*** Data to use ***

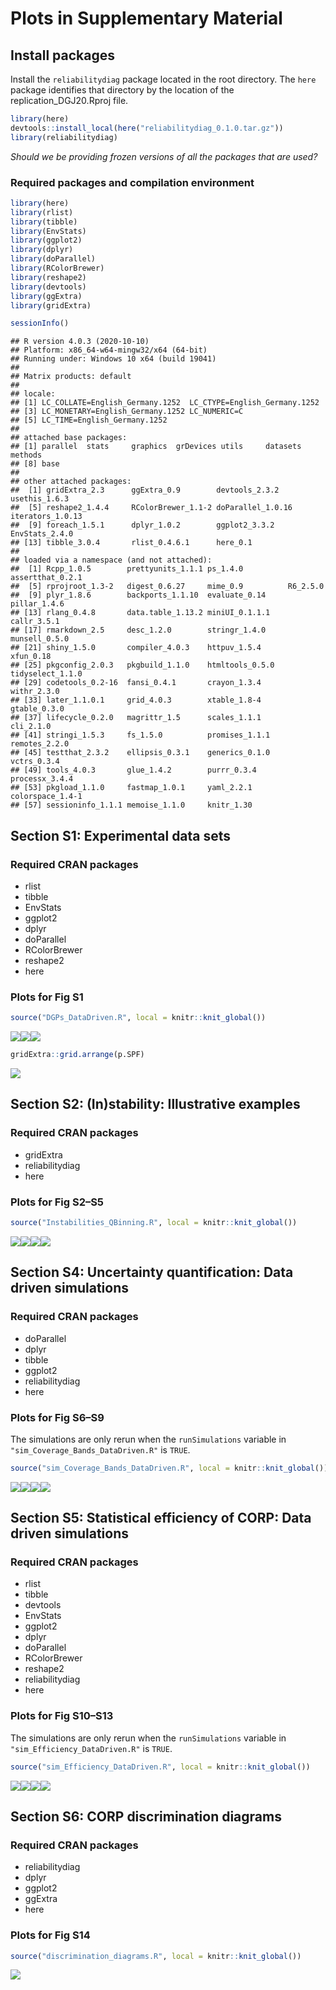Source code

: Plots in Supplementary Material
================

## Install packages

Install the `reliabilitydiag` package located in the root directory. The
`here` package identifies that directory by the location of the
replication\_DGJ20.Rproj file.

``` r
library(here)
devtools::install_local(here("reliabilitydiag_0.1.0.tar.gz"))
library(reliabilitydiag)
```

*Should we be providing frozen versions of all the packages that are
used?*

### Required packages and compilation environment

``` r
library(here)
library(rlist)
library(tibble)
library(EnvStats)
library(ggplot2)
library(dplyr)
library(doParallel)
library(RColorBrewer)
library(reshape2)
library(devtools)
library(ggExtra)
library(gridExtra)

sessionInfo()
```

    ## R version 4.0.3 (2020-10-10)
    ## Platform: x86_64-w64-mingw32/x64 (64-bit)
    ## Running under: Windows 10 x64 (build 19041)
    ## 
    ## Matrix products: default
    ## 
    ## locale:
    ## [1] LC_COLLATE=English_Germany.1252  LC_CTYPE=English_Germany.1252   
    ## [3] LC_MONETARY=English_Germany.1252 LC_NUMERIC=C                    
    ## [5] LC_TIME=English_Germany.1252    
    ## 
    ## attached base packages:
    ## [1] parallel  stats     graphics  grDevices utils     datasets  methods  
    ## [8] base     
    ## 
    ## other attached packages:
    ##  [1] gridExtra_2.3      ggExtra_0.9        devtools_2.3.2     usethis_1.6.3     
    ##  [5] reshape2_1.4.4     RColorBrewer_1.1-2 doParallel_1.0.16  iterators_1.0.13  
    ##  [9] foreach_1.5.1      dplyr_1.0.2        ggplot2_3.3.2      EnvStats_2.4.0    
    ## [13] tibble_3.0.4       rlist_0.4.6.1      here_0.1          
    ## 
    ## loaded via a namespace (and not attached):
    ##  [1] Rcpp_1.0.5        prettyunits_1.1.1 ps_1.4.0          assertthat_0.2.1 
    ##  [5] rprojroot_1.3-2   digest_0.6.27     mime_0.9          R6_2.5.0         
    ##  [9] plyr_1.8.6        backports_1.1.10  evaluate_0.14     pillar_1.4.6     
    ## [13] rlang_0.4.8       data.table_1.13.2 miniUI_0.1.1.1    callr_3.5.1      
    ## [17] rmarkdown_2.5     desc_1.2.0        stringr_1.4.0     munsell_0.5.0    
    ## [21] shiny_1.5.0       compiler_4.0.3    httpuv_1.5.4      xfun_0.18        
    ## [25] pkgconfig_2.0.3   pkgbuild_1.1.0    htmltools_0.5.0   tidyselect_1.1.0 
    ## [29] codetools_0.2-16  fansi_0.4.1       crayon_1.3.4      withr_2.3.0      
    ## [33] later_1.1.0.1     grid_4.0.3        xtable_1.8-4      gtable_0.3.0     
    ## [37] lifecycle_0.2.0   magrittr_1.5      scales_1.1.1      cli_2.1.0        
    ## [41] stringi_1.5.3     fs_1.5.0          promises_1.1.1    remotes_2.2.0    
    ## [45] testthat_2.3.2    ellipsis_0.3.1    generics_0.1.0    vctrs_0.3.4      
    ## [49] tools_4.0.3       glue_1.4.2        purrr_0.3.4       processx_3.4.4   
    ## [53] pkgload_1.1.0     fastmap_1.0.1     yaml_2.2.1        colorspace_1.4-1 
    ## [57] sessioninfo_1.1.1 memoise_1.1.0     knitr_1.30

## Section S1: Experimental data sets

### Required CRAN packages

  - rlist
  - tibble
  - EnvStats
  - ggplot2
  - dplyr
  - doParallel
  - RColorBrewer
  - reshape2
  - here

### Plots for Fig S1

``` r
source("DGPs_DataDriven.R", local = knitr::knit_global())
```

![](README_files/figure-gfm/DGPs_DataDriven-1.png)<!-- -->![](README_files/figure-gfm/DGPs_DataDriven-2.png)<!-- -->![](README_files/figure-gfm/DGPs_DataDriven-3.png)<!-- -->

``` r
gridExtra::grid.arrange(p.SPF)
```

![](README_files/figure-gfm/DGPs_DataDriven2-1.png)<!-- -->

## Section S2: (In)stability: Illustrative examples

### Required CRAN packages

  - gridExtra
  - reliabilitydiag
  - here

### Plots for Fig S2–S5

``` r
source("Instabilities_QBinning.R", local = knitr::knit_global())
```

![](README_files/figure-gfm/Instabilities_QBinning-1.png)<!-- -->![](README_files/figure-gfm/Instabilities_QBinning-2.png)<!-- -->![](README_files/figure-gfm/Instabilities_QBinning-3.png)<!-- -->![](README_files/figure-gfm/Instabilities_QBinning-4.png)<!-- -->

## Section S4: Uncertainty quantification: Data driven simulations

### Required CRAN packages

  - doParallel
  - dplyr
  - tibble
  - ggplot2
  - reliabilitydiag
  - here

### Plots for Fig S6–S9

The simulations are only rerun when the `runSimulations` variable in
`"sim_Coverage_Bands_DataDriven.R"` is `TRUE`.

``` r
source("sim_Coverage_Bands_DataDriven.R", local = knitr::knit_global())
```

![](README_files/figure-gfm/sim_Coverage_Bands_DataDriven-1.png)<!-- -->![](README_files/figure-gfm/sim_Coverage_Bands_DataDriven-2.png)<!-- -->![](README_files/figure-gfm/sim_Coverage_Bands_DataDriven-3.png)<!-- -->![](README_files/figure-gfm/sim_Coverage_Bands_DataDriven-4.png)<!-- -->

## Section S5: Statistical efficiency of CORP: Data driven simulations

### Required CRAN packages

  - rlist
  - tibble
  - devtools
  - EnvStats
  - ggplot2
  - dplyr
  - doParallel
  - RColorBrewer
  - reshape2
  - reliabilitydiag
  - here

### Plots for Fig S10–S13

The simulations are only rerun when the `runSimulations` variable in
`"sim_Efficiency_DataDriven.R"` is `TRUE`.

``` r
source("sim_Efficiency_DataDriven.R", local = knitr::knit_global())
```

![](README_files/figure-gfm/sim_Efficiency_DataDriven-1.png)<!-- -->![](README_files/figure-gfm/sim_Efficiency_DataDriven-2.png)<!-- -->![](README_files/figure-gfm/sim_Efficiency_DataDriven-3.png)<!-- -->![](README_files/figure-gfm/sim_Efficiency_DataDriven-4.png)<!-- -->

## Section S6: CORP discrimination diagrams

### Required CRAN packages

  - reliabilitydiag
  - dplyr
  - ggplot2
  - ggExtra
  - here

### Plots for Fig S14

``` r
source("discrimination_diagrams.R", local = knitr::knit_global())
```

![](README_files/figure-gfm/discrimination_diagrams-1.png)<!-- -->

*** End of Data to use ***

:: What the task requires ::
A word-for-word retyping of every record is required, without the pictures.

:: Problem solution ::
Source code

: Plots in Supplementary Material
================

## Install packages

Install the `reliabilitydiag` package located in the root directory. The
`here` package identifies that directory by the location of the
replication\_DGJ20.Rproj file.

``` r
library(here)
devtools::install_local(here("reliabilitydiag_0.1.0.tar.gz"))
library(reliabilitydiag)
```

*Should we be providing frozen versions of all the packages that are
used?*

### Required packages and compilation environment

``` r
library(here)
library(rlist)
library(tibble)
library(EnvStats)
library(ggplot2)
library(dplyr)
library(doParallel)
library(RColorBrewer)
library(reshape2)
library(devtools)
library(ggExtra)
library(gridExtra)

sessionInfo()
```

    ## R version 4.0.3 (2020-10-10)
    ## Platform: x86_64-w64-mingw32/x64 (64-bit)
    ## Running under: Windows 10 x64 (build 19041)
    ## 
    ## Matrix products: default
    ## 
    ## locale:
    ## [1] LC_COLLATE=English_Germany.1252  LC_CTYPE=English_Germany.1252   
    ## [3] LC_MONETARY=English_Germany.1252 LC_NUMERIC=C                    
    ## [5] LC_TIME=English_Germany.1252    
    ## 
    ## attached base packages:
    ## [1] parallel  stats     graphics  grDevices utils     datasets  methods  
    ## [8] base     
    ## 
    ## other attached packages:
    ##  [1] gridExtra_2.3      ggExtra_0.9        devtools_2.3.2     usethis_1.6.3     
    ##  [5] reshape2_1.4.4     RColorBrewer_1.1-2 doParallel_1.0.16  iterators_1.0.13  
    ##  [9] foreach_1.5.1      dplyr_1.0.2        ggplot2_3.3.2      EnvStats_2.4.0    
    ## [13] tibble_3.0.4       rlist_0.4.6.1      here_0.1          
    ## 
    ## loaded via a namespace (and not attached):
    ##  [1] Rcpp_1.0.5        prettyunits_1.1.1 ps_1.4.0          assertthat_0.2.1 
    ##  [5] rprojroot_1.3-2   digest_0.6.27     mime_0.9          R6_2.5.0         
    ##  [9] plyr_1.8.6        backports_1.1.10  evaluate_0.14     pillar_1.4.6     
    ## [13] rlang_0.4.8       data.table_1.13.2 miniUI_0.1.1.1    callr_3.5.1      
    ## [17] rmarkdown_2.5     desc_1.2.0        stringr_1.4.0     munsell_0.5.0    
    ## [21] shiny_1.5.0       compiler_4.0.3    httpuv_1.5.4      xfun_0.18        
    ## [25] pkgconfig_2.0.3   pkgbuild_1.1.0    htmltools_0.5.0   tidyselect_1.1.0 
    ## [29] codetools_0.2-16  fansi_0.4.1       crayon_1.3.4      withr_2.3.0      
    ## [33] later_1.1.0.1     grid_4.0.3        xtable_1.8-4      gtable_0.3.0     
    ## [37] lifecycle_0.2.0   magrittr_1.5      scales_1.1.1      cli_2.1.0        
    ## [41] stringi_1.5.3     fs_1.5.0          promises_1.1.1    remotes_2.2.0    
    ## [45] testthat_2.3.2    ellipsis_0.3.1    generics_0.1.0    vctrs_0.3.4      
    ## [49] tools_4.0.3       glue_1.4.2        purrr_0.3.4       processx_3.4.4   
    ## [53] pkgload_1.1.0     fastmap_1.0.1     yaml_2.2.1        colorspace_1.4-1 
    ## [57] sessioninfo_1.1.1 memoise_1.1.0     knitr_1.30

## Section S1: Experimental data sets

### Required CRAN packages

  - rlist
  - tibble
  - EnvStats
  - ggplot2
  - dplyr
  - doParallel
  - RColorBrewer
  - reshape2
  - here

### Plots for Fig S1

``` r
source("DGPs_DataDriven.R", local = knitr::knit_global())
```

![](README_files/figure-gfm/DGPs_DataDriven-1.png)<!-- -->![](README_files/figure-gfm/DGPs_DataDriven-2.png)<!-- -->![](README_files/figure-gfm/DGPs_DataDriven-3.png)<!-- -->

``` r
gridExtra::grid.arrange(p.SPF)
```

![](README_files/figure-gfm/DGPs_DataDriven2-1.png)<!-- -->

## Section S2: (In)stability: Illustrative examples

### Required CRAN packages

  - gridExtra
  - reliabilitydiag
  - here

### Plots for Fig S2–S5

``` r
source("Instabilities_QBinning.R", local = knitr::knit_global())
```

![](README_files/figure-gfm/Instabilities_QBinning-1.png)<!-- -->![](README_files/figure-gfm/Instabilities_QBinning-2.png)<!-- -->![](README_files/figure-gfm/Instabilities_QBinning-3.png)<!-- -->![](README_files/figure-gfm/Instabilities_QBinning-4.png)<!-- -->

## Section S4: Uncertainty quantification: Data driven simulations

### Required CRAN packages

  - doParallel
  - dplyr
  - tibble
  - ggplot2
  - reliabilitydiag
  - here

### Plots for Fig S6–S9

The simulations are only rerun when the `runSimulations` variable in
`"sim_Coverage_Bands_DataDriven.R"` is `TRUE`.

``` r
source("sim_Coverage_Bands_DataDriven.R", local = knitr::knit_global())
```

![](README_files/figure-gfm/sim_Coverage_Bands_DataDriven-1.png)<!-- -->![](README_files/figure-gfm/sim_Coverage_Bands_DataDriven-2.png)<!-- -->![](README_files/figure-gfm/sim_Coverage_Bands_DataDriven-3.png)<!-- -->![](README_files/figure-gfm/sim_Coverage_Bands_DataDriven-4.png)<!-- -->

## Section S5: Statistical efficiency of CORP: Data driven simulations

### Required CRAN packages

  - rlist
  - tibble
  - devtools
  - EnvStats
  - ggplot2
  - dplyr
  - doParallel
  - RColorBrewer
  - reshape2
  - reliabilitydiag
  - here

### Plots for Fig S10–S13

The simulations are only rerun when the `runSimulations` variable in
`"sim_Efficiency_DataDriven.R"` is `TRUE`.

``` r
source("sim_Efficiency_DataDriven.R", local = knitr::knit_global())
```

![](README_files/figure-gfm/sim_Efficiency_DataDriven-1.png)<!-- -->![](README_files/figure-gfm/sim_Efficiency_DataDriven-2.png)<!-- -->![](README_files/figure-gfm/sim_Efficiency_DataDriven-3.png)<!-- -->![](README_files/figure-gfm/sim_Efficiency_DataDriven-4.png)<!-- -->

## Section S6: CORP discrimination diagrams

### Required CRAN packages

  - reliabilitydiag
  - dplyr
  - ggplot2
  - ggExtra
  - here

### Plots for Fig S14

``` r
source("discrimination_diagrams.R", local = knitr::knit_global())
```

![](README_files/figure-gfm/discrimination_diagrams-1.png)<!-- -->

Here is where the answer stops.